» Problem details: Extract the full listing below without altering a single character.

» Stored data:
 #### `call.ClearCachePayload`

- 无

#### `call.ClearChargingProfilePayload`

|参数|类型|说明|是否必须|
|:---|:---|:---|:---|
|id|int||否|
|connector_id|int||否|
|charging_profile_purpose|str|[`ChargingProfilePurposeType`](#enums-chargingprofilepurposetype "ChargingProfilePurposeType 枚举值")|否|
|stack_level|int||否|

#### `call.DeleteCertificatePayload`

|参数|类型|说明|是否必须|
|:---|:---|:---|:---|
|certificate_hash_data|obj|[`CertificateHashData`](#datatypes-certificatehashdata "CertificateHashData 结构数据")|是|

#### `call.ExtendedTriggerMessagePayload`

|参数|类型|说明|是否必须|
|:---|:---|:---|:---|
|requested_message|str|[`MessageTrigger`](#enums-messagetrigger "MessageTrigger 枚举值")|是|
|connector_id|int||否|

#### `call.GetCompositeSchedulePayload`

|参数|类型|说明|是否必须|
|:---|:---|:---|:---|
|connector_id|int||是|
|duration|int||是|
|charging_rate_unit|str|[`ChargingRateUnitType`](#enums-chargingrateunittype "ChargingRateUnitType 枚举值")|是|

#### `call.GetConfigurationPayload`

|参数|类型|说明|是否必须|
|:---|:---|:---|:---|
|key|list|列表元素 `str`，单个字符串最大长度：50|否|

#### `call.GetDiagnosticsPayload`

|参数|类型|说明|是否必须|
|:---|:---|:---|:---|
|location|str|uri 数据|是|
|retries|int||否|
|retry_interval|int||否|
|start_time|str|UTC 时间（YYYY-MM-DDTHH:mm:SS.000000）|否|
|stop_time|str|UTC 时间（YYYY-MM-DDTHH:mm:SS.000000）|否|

» Worked solution:
 #### `call.ClearCachePayload`

- 无

#### `call.ClearChargingProfilePayload`

|参数|类型|说明|是否必须|
|:---|:---|:---|:---|
|id|int||否|
|connector_id|int||否|
|charging_profile_purpose|str|[`ChargingProfilePurposeType`](#enums-chargingprofilepurposetype "ChargingProfilePurposeType 枚举值")|否|
|stack_level|int||否|

#### `call.DeleteCertificatePayload`

|参数|类型|说明|是否必须|
|:---|:---|:---|:---|
|certificate_hash_data|obj|[`CertificateHashData`](#datatypes-certificatehashdata "CertificateHashData 结构数据")|是|

#### `call.ExtendedTriggerMessagePayload`

|参数|类型|说明|是否必须|
|:---|:---|:---|:---|
|requested_message|str|[`MessageTrigger`](#enums-messagetrigger "MessageTrigger 枚举值")|是|
|connector_id|int||否|

#### `call.GetCompositeSchedulePayload`

|参数|类型|说明|是否必须|
|:---|:---|:---|:---|
|connector_id|int||是|
|duration|int||是|
|charging_rate_unit|str|[`ChargingRateUnitType`](#enums-chargingrateunittype "ChargingRateUnitType 枚举值")|是|

#### `call.GetConfigurationPayload`

|参数|类型|说明|是否必须|
|:---|:---|:---|:---|
|key|list|列表元素 `str`，单个字符串最大长度：50|否|

#### `call.GetDiagnosticsPayload`

|参数|类型|说明|是否必须|
|:---|:---|:---|:---|
|location|str|uri 数据|是|
|retries|int||否|
|retry_interval|int||否|
|start_time|str|UTC 时间（YYYY-MM-DDTHH:mm:SS.000000）|否|
|stop_time|str|UTC 时间（YYYY-MM-DDTHH:mm:SS.000000）|否|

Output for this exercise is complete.